Records to process -
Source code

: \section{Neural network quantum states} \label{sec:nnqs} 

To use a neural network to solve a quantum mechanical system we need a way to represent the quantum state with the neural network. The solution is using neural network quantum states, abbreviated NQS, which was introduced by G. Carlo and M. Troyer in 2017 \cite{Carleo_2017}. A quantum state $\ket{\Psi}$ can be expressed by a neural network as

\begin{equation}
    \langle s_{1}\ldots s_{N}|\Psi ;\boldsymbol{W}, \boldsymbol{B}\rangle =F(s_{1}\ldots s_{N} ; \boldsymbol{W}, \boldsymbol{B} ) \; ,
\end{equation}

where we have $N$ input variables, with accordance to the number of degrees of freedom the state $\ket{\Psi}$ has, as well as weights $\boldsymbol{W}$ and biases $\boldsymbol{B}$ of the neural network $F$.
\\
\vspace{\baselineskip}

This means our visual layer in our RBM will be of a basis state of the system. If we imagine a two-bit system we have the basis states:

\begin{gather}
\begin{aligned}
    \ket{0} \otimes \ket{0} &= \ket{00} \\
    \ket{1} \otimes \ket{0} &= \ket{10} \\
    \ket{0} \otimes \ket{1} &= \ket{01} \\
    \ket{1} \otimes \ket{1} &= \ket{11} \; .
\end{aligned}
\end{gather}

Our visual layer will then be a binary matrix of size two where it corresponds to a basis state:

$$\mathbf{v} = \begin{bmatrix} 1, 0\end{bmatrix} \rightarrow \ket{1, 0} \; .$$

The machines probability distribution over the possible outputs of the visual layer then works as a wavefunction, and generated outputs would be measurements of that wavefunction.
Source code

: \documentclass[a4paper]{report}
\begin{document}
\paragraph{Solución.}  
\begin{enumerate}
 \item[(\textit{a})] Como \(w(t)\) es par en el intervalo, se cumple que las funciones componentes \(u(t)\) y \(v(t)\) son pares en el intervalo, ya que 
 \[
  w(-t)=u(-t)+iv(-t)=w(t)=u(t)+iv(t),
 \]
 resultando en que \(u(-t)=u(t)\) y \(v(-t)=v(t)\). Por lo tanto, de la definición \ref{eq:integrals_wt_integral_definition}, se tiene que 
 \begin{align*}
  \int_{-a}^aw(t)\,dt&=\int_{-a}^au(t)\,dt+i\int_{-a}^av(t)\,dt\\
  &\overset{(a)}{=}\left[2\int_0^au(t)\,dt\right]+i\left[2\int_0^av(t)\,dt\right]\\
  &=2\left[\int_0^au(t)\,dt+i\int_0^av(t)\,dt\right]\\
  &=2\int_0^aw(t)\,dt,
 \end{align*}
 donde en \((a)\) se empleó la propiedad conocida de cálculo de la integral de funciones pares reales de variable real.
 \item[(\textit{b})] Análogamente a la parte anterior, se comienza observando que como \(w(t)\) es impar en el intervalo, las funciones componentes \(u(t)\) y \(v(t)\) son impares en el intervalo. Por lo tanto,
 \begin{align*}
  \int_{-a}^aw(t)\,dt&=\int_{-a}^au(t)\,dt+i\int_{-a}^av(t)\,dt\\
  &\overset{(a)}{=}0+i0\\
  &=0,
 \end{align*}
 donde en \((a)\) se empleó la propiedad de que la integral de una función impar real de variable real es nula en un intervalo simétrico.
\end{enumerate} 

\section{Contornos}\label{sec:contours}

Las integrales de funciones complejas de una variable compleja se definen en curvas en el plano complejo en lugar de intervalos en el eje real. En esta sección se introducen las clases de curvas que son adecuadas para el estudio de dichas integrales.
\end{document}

What the task asks -
Write out each record again, keeping every word as it is.

Written answer -
Source code

: \section{Neural network quantum states} \label{sec:nnqs} 

To use a neural network to solve a quantum mechanical system we need a way to represent the quantum state with the neural network. The solution is using neural network quantum states, abbreviated NQS, which was introduced by G. Carlo and M. Troyer in 2017 \cite{Carleo_2017}. A quantum state $\ket{\Psi}$ can be expressed by a neural network as

\begin{equation}
    \langle s_{1}\ldots s_{N}|\Psi ;\boldsymbol{W}, \boldsymbol{B}\rangle =F(s_{1}\ldots s_{N} ; \boldsymbol{W}, \boldsymbol{B} ) \; ,
\end{equation}

where we have $N$ input variables, with accordance to the number of degrees of freedom the state $\ket{\Psi}$ has, as well as weights $\boldsymbol{W}$ and biases $\boldsymbol{B}$ of the neural network $F$.
\\
\vspace{\baselineskip}

This means our visual layer in our RBM will be of a basis state of the system. If we imagine a two-bit system we have the basis states:

\begin{gather}
\begin{aligned}
    \ket{0} \otimes \ket{0} &= \ket{00} \\
    \ket{1} \otimes \ket{0} &= \ket{10} \\
    \ket{0} \otimes \ket{1} &= \ket{01} \\
    \ket{1} \otimes \ket{1} &= \ket{11} \; .
\end{aligned}
\end{gather}

Our visual layer will then be a binary matrix of size two where it corresponds to a basis state:

$$\mathbf{v} = \begin{bmatrix} 1, 0\end{bmatrix} \rightarrow \ket{1, 0} \; .$$

The machines probability distribution over the possible outputs of the visual layer then works as a wavefunction, and generated outputs would be measurements of that wavefunction.
Source code

: \documentclass[a4paper]{report}
\begin{document}
\paragraph{Solución.}  
\begin{enumerate}
 \item[(\textit{a})] Como \(w(t)\) es par en el intervalo, se cumple que las funciones componentes \(u(t)\) y \(v(t)\) son pares en el intervalo, ya que 
 \[
  w(-t)=u(-t)+iv(-t)=w(t)=u(t)+iv(t),
 \]
 resultando en que \(u(-t)=u(t)\) y \(v(-t)=v(t)\). Por lo tanto, de la definición \ref{eq:integrals_wt_integral_definition}, se tiene que 
 \begin{align*}
  \int_{-a}^aw(t)\,dt&=\int_{-a}^au(t)\,dt+i\int_{-a}^av(t)\,dt\\
  &\overset{(a)}{=}\left[2\int_0^au(t)\,dt\right]+i\left[2\int_0^av(t)\,dt\right]\\
  &=2\left[\int_0^au(t)\,dt+i\int_0^av(t)\,dt\right]\\
  &=2\int_0^aw(t)\,dt,
 \end{align*}
 donde en \((a)\) se empleó la propiedad conocida de cálculo de la integral de funciones pares reales de variable real.
 \item[(\textit{b})] Análogamente a la parte anterior, se comienza observando que como \(w(t)\) es impar en el intervalo, las funciones componentes \(u(t)\) y \(v(t)\) son impares en el intervalo. Por lo tanto,
 \begin{align*}
  \int_{-a}^aw(t)\,dt&=\int_{-a}^au(t)\,dt+i\int_{-a}^av(t)\,dt\\
  &\overset{(a)}{=}0+i0\\
  &=0,
 \end{align*}
 donde en \((a)\) se empleó la propiedad de que la integral de una función impar real de variable real es nula en un intervalo simétrico.
\end{enumerate} 

\section{Contornos}\label{sec:contours}

Las integrales de funciones complejas de una variable compleja se definen en curvas en el plano complejo en lugar de intervalos en el eje real. En esta sección se introducen las clases de curvas que son adecuadas para el estudio de dichas integrales.
\end{document}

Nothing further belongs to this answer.